Right you are...I've made the changes. Thanks for the heads-up.:embarrassed

bombsquadron6
12-05-2010, 05:19 PM
The U.S. Supreme Court will hear oral arguments next Wednesday over Arizona’s employer sanctions law. http://oneoldvet.com/?p=24812

This law allows Arizona's county prosecutors to suspend or revoke the licenses of businesses that knowingly hire illegals. Both this law and Arizona's SB1070, their illegal immigration law, are being challenged in federal court but SB1070 has not yet made it to the Supreme Court. However, I expect it will. The argument by those opposed to both these laws is that immigration control is a federal matter.
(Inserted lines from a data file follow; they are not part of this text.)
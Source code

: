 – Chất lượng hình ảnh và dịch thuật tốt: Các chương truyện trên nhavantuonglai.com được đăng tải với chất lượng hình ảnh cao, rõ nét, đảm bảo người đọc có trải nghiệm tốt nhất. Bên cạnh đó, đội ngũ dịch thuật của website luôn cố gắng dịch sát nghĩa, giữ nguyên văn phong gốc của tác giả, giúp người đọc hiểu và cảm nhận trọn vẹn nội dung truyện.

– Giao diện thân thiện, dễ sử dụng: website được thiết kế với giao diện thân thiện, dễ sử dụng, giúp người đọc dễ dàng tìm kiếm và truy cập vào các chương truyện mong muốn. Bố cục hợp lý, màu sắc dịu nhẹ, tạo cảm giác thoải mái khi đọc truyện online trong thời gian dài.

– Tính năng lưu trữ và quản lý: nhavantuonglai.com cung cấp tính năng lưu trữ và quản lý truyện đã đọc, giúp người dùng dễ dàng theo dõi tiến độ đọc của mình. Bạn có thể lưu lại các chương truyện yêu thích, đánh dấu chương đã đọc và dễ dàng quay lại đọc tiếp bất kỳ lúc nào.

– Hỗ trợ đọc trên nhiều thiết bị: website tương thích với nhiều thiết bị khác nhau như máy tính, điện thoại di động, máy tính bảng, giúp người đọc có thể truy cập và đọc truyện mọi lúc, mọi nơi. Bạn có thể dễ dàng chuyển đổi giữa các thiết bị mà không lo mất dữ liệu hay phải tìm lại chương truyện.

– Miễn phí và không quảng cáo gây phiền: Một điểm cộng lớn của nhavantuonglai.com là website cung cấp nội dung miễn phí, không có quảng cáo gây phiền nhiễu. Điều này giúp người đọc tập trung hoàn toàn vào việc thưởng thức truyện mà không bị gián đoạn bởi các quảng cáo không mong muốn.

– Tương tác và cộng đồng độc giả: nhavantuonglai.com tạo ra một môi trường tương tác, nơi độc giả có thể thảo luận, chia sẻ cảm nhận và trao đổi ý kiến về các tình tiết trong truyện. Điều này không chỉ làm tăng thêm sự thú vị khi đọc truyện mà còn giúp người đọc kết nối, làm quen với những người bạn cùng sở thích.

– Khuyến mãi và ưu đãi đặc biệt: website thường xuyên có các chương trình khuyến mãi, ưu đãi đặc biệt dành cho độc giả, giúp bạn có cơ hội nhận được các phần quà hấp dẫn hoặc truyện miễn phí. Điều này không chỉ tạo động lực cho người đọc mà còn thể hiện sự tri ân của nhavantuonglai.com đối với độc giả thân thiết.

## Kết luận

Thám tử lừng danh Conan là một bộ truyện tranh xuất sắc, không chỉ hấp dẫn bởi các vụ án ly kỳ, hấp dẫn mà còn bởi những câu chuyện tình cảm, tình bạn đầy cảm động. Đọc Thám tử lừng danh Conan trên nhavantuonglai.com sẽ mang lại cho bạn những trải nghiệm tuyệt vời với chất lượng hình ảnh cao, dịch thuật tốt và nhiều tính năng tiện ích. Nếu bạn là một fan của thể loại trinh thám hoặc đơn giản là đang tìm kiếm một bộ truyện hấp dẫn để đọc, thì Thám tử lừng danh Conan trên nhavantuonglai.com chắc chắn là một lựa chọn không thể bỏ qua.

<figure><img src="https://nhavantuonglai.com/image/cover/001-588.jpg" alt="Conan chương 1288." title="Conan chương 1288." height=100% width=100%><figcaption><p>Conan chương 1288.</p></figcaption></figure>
So if the feds aren't doing their jobs we should just turn a blind eye to the illegals pouring into this country, often through Arizona.

I don't know how the U.S. Supreme Court will rule on this case but based on their deplorable track record of protecting our borders I'm guessing they will find it unconstitutional.

bombsquadron6
12-21-2010, 04:30 PM
A federal appeals court on Monday shot down a request to hear a case from the Utah Highway Patrol Association, which wants to reverse a ruling that banned the organization from putting its logo on crosses to honor troopers killed in the line of duty.http://www.sltrib.com/sltrib/home/50912044-76/crosses-court-case-judges.html.csp

I wrote about the 10th Circuit's decision, ruling against the Utah Highway Patrol, in post #257 of this blog. The UHP asked for a reconsideration or an en banc rehearing but were denied. Another grand victory for the American Atheists, Inc! Keeping us safe from memorial crosses since 2005. And thanks again to Tenth Circuit Court of Appeals Judges Deanell Tacha, Carlos Lucero, Michael Murphy, Harris Hartz and Jerome Holmes for making yet another inane ruling which strengthens my argument that federal judges do not deserve a pay raise. Way to go, Tenth Circuit!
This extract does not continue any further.